都市は、電力や光熱費などの生活必需品を対象とするブレンデッド・ファイナンス・モデルのように、さまざまな方法でインフラを収益化していくことになるでしょう。官民連携は、今後も都市発展のための資金調達に欠かせない要素であり、政府と民間企業の協力関係が深まれば、行政サービスのデジタル化が促進され、デジタル通貨の基盤となる可能性があります。

都市よ、永遠なれ:デジタルエクイティと生活の質

デジタルに関する課題は、以前からあらゆる都市で取り上げられてきました。新型コロナウイルス感染拡大前には、都市は効率化と最適化を重視していましたが、現在では、新しいハイブリッドワーカーを支援することが、都市の経済発展戦略に影響を与えることは明らかです。その理由は、デジタルエクイティと生活の質が、労働者が移住先を選択する上での重要な要因となってきたからです。
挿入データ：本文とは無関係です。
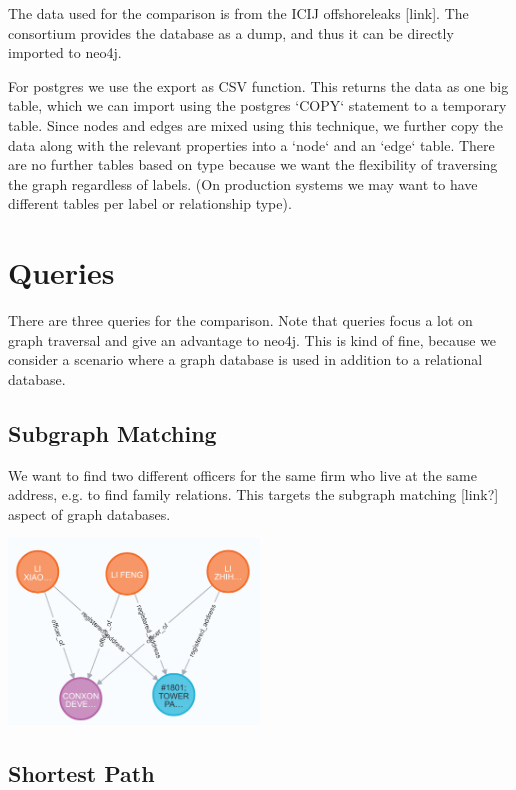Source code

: \documentclass[11pt, a4paper,oneside,chapterprefix=false]{scrbook}
\begin{document}
The data used for the comparison is from the ICIJ offshoreleaks [link].
The consortium provides the database as a dump, and thus it can be directly imported to neo4j.

For postgres we use the export as CSV function.
This returns the data as one big table, which we can import using the postgres `COPY` statement to a temporary table.
Since nodes and edges are mixed using this technique, we further copy the data along with the relevant properties into a `node` and an `edge` table.
There are no further tables based on type because we want the flexibility of traversing the graph regardless of labels.
(On production systems we may want to have different tables per label or relationship type).

\section{Queries} \label{sec:benchmark}

There are three queries for the comparison. Note that queries focus a lot on graph traversal and give an advantage to neo4j. 
This is kind of fine, because we consider a scenario where a graph database is used in addition to a relational database.


\subsection{Subgraph Matching}

We want to find two different officers for the same firm who live at the same address, e.g. to find family relations.
This targets the subgraph matching [link?] aspect of graph databases.

\includegraphics*[width=0.5\textwidth]{figures/query_relation.png} \hfill

\subsection{Shortest Path}
\end{document}
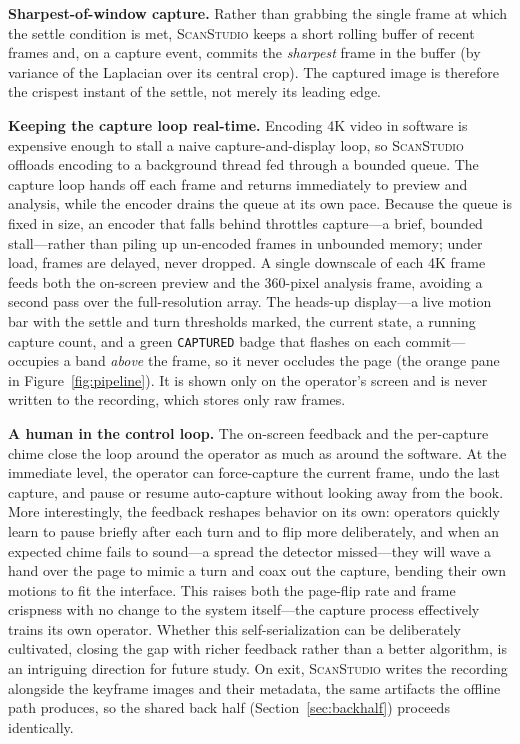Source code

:\documentclass{article}
\newcommand{\sys}{\textsc{ScanStudio}\xspace}
\begin{document}
\noindent\textbf{Sharpest-of-window capture.}
Rather than grabbing the single frame at which the settle condition is met, \sys
keeps a short rolling buffer of recent frames and, on a capture event, commits the
\emph{sharpest} frame in the buffer (by variance of the Laplacian over its central
crop). The captured image is therefore the crispest instant of the settle, not
merely its leading edge.

\noindent\textbf{Keeping the capture loop real-time.}
Encoding 4K video in software is expensive enough to stall a naive
capture-and-display loop, so \sys offloads encoding to a background thread fed
through a bounded queue. The capture loop hands off each frame and returns
immediately to preview and analysis, while the encoder drains the queue at its
own pace. Because the queue is fixed in size, an encoder that falls behind
throttles capture---a brief, bounded stall---rather than piling up un-encoded
frames in unbounded memory; under load, frames are delayed, never dropped. A single downscale of each
4K frame feeds both the on-screen preview and the 360-pixel analysis frame,
avoiding a second pass over the full-resolution array. The heads-up display---a live motion bar with the settle and turn thresholds
marked, the current state, a running capture count, and a green
\texttt{CAPTURED} badge that flashes on each commit---occupies a band
\emph{above} the frame, so it never occludes the page (the orange pane in
Figure~\ref{fig:pipeline}). It is shown only on the operator's screen and is
never written to the recording, which stores only raw frames.

\noindent\textbf{A human in the control loop.}
The on-screen feedback and the per-capture chime close the loop around the operator
as much as around the software. At the immediate level, the operator can
force-capture the current frame, undo the last capture, and pause or resume
auto-capture without looking away from the book. More interestingly, the feedback
reshapes behavior on its own: operators quickly learn to pause briefly after each
turn and to flip more deliberately, and when an expected chime fails to sound---a
spread the detector missed---they will wave a hand over the page to mimic a turn and
coax out the capture, bending their own motions to fit the interface. This raises
both the page-flip rate and frame crispness with no change to the system
itself---the capture process effectively trains its own operator. Whether this self-serialization can be deliberately
cultivated, closing the gap with richer feedback rather than a better algorithm,
is an intriguing direction for future study. On exit, \sys writes the recording
alongside the keyframe images and their metadata, the same artifacts the offline
path produces, so the shared back half (Section~\ref{sec:backhalf}) proceeds
identically.
\end{document}
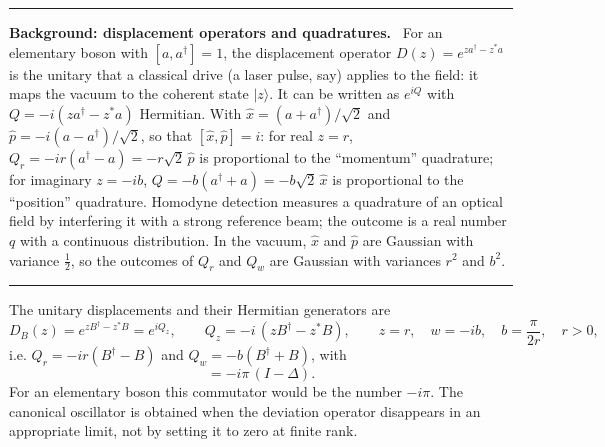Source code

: \documentclass[11pt,a4paper]{article}
\newcommand{\ket}[1]{|#1\rangle}
\newenvironment{background}[1]{\par\medskip\noindent\hrule\smallskip\noindent\textbf{Background: #1.}\ \ignorespaces}{\par\smallskip\noindent\hrule\medskip}
\begin{document}
\begin{background}{displacement operators and quadratures}
For an elementary boson with $[a,a^\dagger]=1$, the displacement operator $D(z)=e^{za^\dagger-z^*a}$ is the unitary that a classical drive (a laser pulse, say) applies to the field: it maps the vacuum to the coherent state $\ket z$. It can be written as $e^{iQ}$ with $Q=-i(za^\dagger-z^*a)$ Hermitian. With $\hat x=(a+a^\dagger)/\sqrt2$ and $\hat p=-i(a-a^\dagger)/\sqrt2$, so that $[\hat x,\hat p]=i$: for real $z=r$, $Q_r=-ir(a^\dagger-a)=-r\sqrt2\,\hat p$ is proportional to the ``momentum'' quadrature; for imaginary $z=-ib$, $Q=-b(a^\dagger+a)=-b\sqrt2\,\hat x$ is proportional to the ``position'' quadrature. Homodyne detection measures a quadrature of an optical field by interfering it with a strong reference beam; the outcome is a real number $q$ with a continuous distribution. In the vacuum, $\hat x$ and $\hat p$ are Gaussian with variance $\tfrac12$, so the outcomes of $Q_r$ and $Q_w$ are Gaussian with variances $r^2$ and $b^2$.
\end{background}

The unitary displacements and their Hermitian generators are
\begin{equation}
D_B(z)=e^{zB^\dagger-z^*B}=e^{iQ_z},\qquad Q_z=-i\,(zB^\dagger-z^*B),\qquad z=r,\quad w=-ib,\quad b=\frac{\pi}{2r},\quad r>0,
\label{eq:disp}
\end{equation}
i.e. $Q_r=-ir(B^\dagger-B)$ and $Q_w=-b(B^\dagger+B)$, with
\begin{equation}
[Q_r,Q_w]=-i\pi\,(I-\Delta).
\end{equation}
For an elementary boson this commutator would be the number $-i\pi$. The canonical oscillator is obtained when the deviation operator disappears in an appropriate limit, not by setting it to zero at finite rank.
\end{document}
都市行政のリーダーたちは、デジタルへの利用手段がない人々がさらに疎外されないよう、包摂的な技術を最優先しなければなりません。そのような技術を戦略的に獲得できれば、地域の雇用創出を促進し、地域の所得を向上させ、地域経済を成長させられるため、ニューヨーク市のインターネット・フォー・オール計画(NYC Internet for All plan)のような「すべての人にブロードバンドを」という計画は、これまで以上に重要なものとなります。もちろん、ハイブリッドワーカーの拡大を新たな競争目標と見なす一部の都市にとっては、これが競争の現実となるでしょう。

このような状況に対応するためには、都市同士が協力し合い、お互いにメリットのある方法を模索する必要があります。これは、一年のうちに、複数の都市間を不定期に行き来する人々がいる場合には特に重要です。成功している都市はこのような移住の自由を生かして、協力して「コリドー」を創ることになるでしょう。労働者や従業員に対し、複数の勤務地をパッケージとして提供する都市グループが現れることも考えられます。

都市にとって重要なことは、大企業の本社を誘致することではなく、リモートワーカーやハイブリッドワーカーを惹きつけることに変わってきています。これは、適切なデジタル・インフラに投資するだけではなく、魅力的な生活の質を確保することをも意味します。都市の魅力は、税制や企業の存在感ではなく、生活を豊かにする快適な施設、体験、才能ある人々、そして住民に基づいて決まります。

住民が自ら移住先の都市を選ぶようになった今、都市のリーダーは、独自のパートナーシップ、革新的なテクノロジー、そして包摂的な行政サービスの提供を優先し、住民に選ばれ続ける都市を目指すことが必要です。